Exercise materials -
──────────
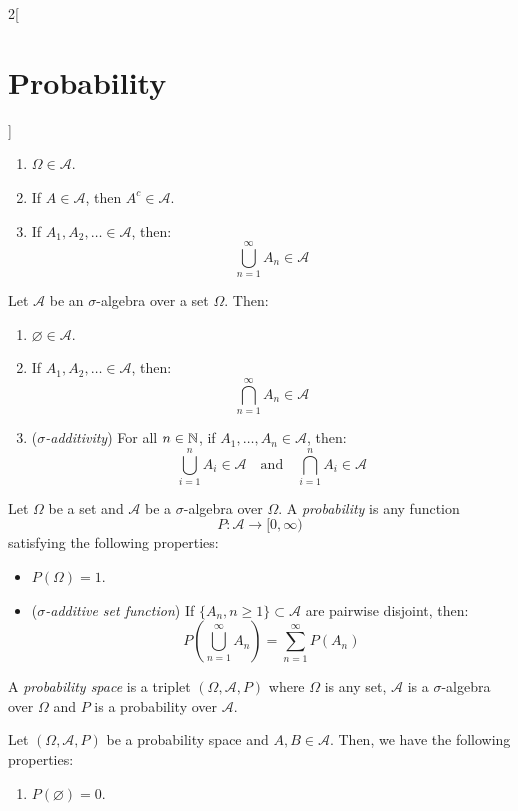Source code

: \documentclass[../../../main.tex]{subfiles}
\begin{document}
\begin{multicols}{2}[\section{Probability}]
\begin{definition}
    \begin{enumerate}
      \item $\Omega\in\mathcal{A}$.
      \item If $A\in\mathcal{A}$, then $A^c\in\mathcal{A}$.
      \item If $A_1,A_2,\ldots\in\mathcal{A}$, then: $$\bigcup_{n=1}^\infty A_n\in\mathcal{A}$$
    \end{enumerate}
  \end{definition}
  \begin{prop}
    Let $\mathcal{A}$ be an $\sigma$-algebra over a set $\Omega$. Then:
    \begin{enumerate}
      \item $\varnothing\in\mathcal{A}$.
      \item If $A_1,A_2,\ldots\in\mathcal{A}$, then: $$\bigcap_{n=1}^\infty A_n\in\mathcal{A}$$
      \item (\textit{$\sigma$-additivity}) For all $n\in\mathbb{N}$, if $A_1,\ldots,A_n\in\mathcal{A}$, then: $$\bigcup_{i=1}^nA_i\in\mathcal{A}\quad\text{and}\quad\bigcap_{i=1}^nA_i\in\mathcal{A}$$
    \end{enumerate}
  \end{prop}
  \begin{definition}
    Let $\Omega$ be a set and $\mathcal{A}$ be a $\sigma$-algebra over $\Omega$. A \textit{probability} is any function $$P:\mathcal{A}\longrightarrow[0,\infty)$$ satisfying the following properties:
    \begin{itemize}
      \item $P(\Omega)=1$.
      \item (\textit{$\sigma$-additive set function}) If $\{A_n,n\geq1\}\subset\mathcal{A}$ are pairwise disjoint, then: $$P\left(\bigcup_{n=1}^\infty A_n\right)=\sum_{n=1}^\infty P(A_n)$$
    \end{itemize}
  \end{definition}
  \begin{definition}
    A \textit{probability space} is a triplet $(\Omega,\mathcal{A},P)$ where $\Omega$ is any set, $\mathcal{A}$ is a $\sigma$-algebra over $\Omega$ and $P$ is a probability over $\mathcal{A}$.
  \end{definition}
  \begin{prop}
    Let $(\Omega,\mathcal{A},P)$ be a probability space and $A,B\in\mathcal{A}$. Then, we have the following properties:
    \begin{enumerate}
      \item $P(\varnothing)=0$.

\end{enumerate}
\end{prop}
\end{multicols}
\end{document}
──────────
Brief - Show me all lines in the records that contain "textit".

Result -
      \item (\textit{$\sigma$-additivity}) For all $n\in\mathbb{N}$, if $A_1,\ldots,A_n\in\mathcal{A}$, then: $$\bigcup_{i=1}^nA_i\in\mathcal{A}\quad\text{and}\quad\bigcap_{i=1}^nA_i\in\mathcal{A}$$
    Let $\Omega$ be a set and $\mathcal{A}$ be a $\sigma$-algebra over $\Omega$. A \textit{probability} is any function $$P:\mathcal{A}\longrightarrow[0,\infty)$$ satisfying the following properties:
      \item (\textit{$\sigma$-additive set function}) If $\{A_n,n\geq1\}\subset\mathcal{A}$ are pairwise disjoint, then: $$P\left(\bigcup_{n=1}^\infty A_n\right)=\sum_{n=1}^\infty P(A_n)$$
    A \textit{probability space} is a triplet $(\Omega,\mathcal{A},P)$ where $\Omega$ is any set, $\mathcal{A}$ is a $\sigma$-algebra over $\Omega$ and $P$ is a probability over $\mathcal{A}$.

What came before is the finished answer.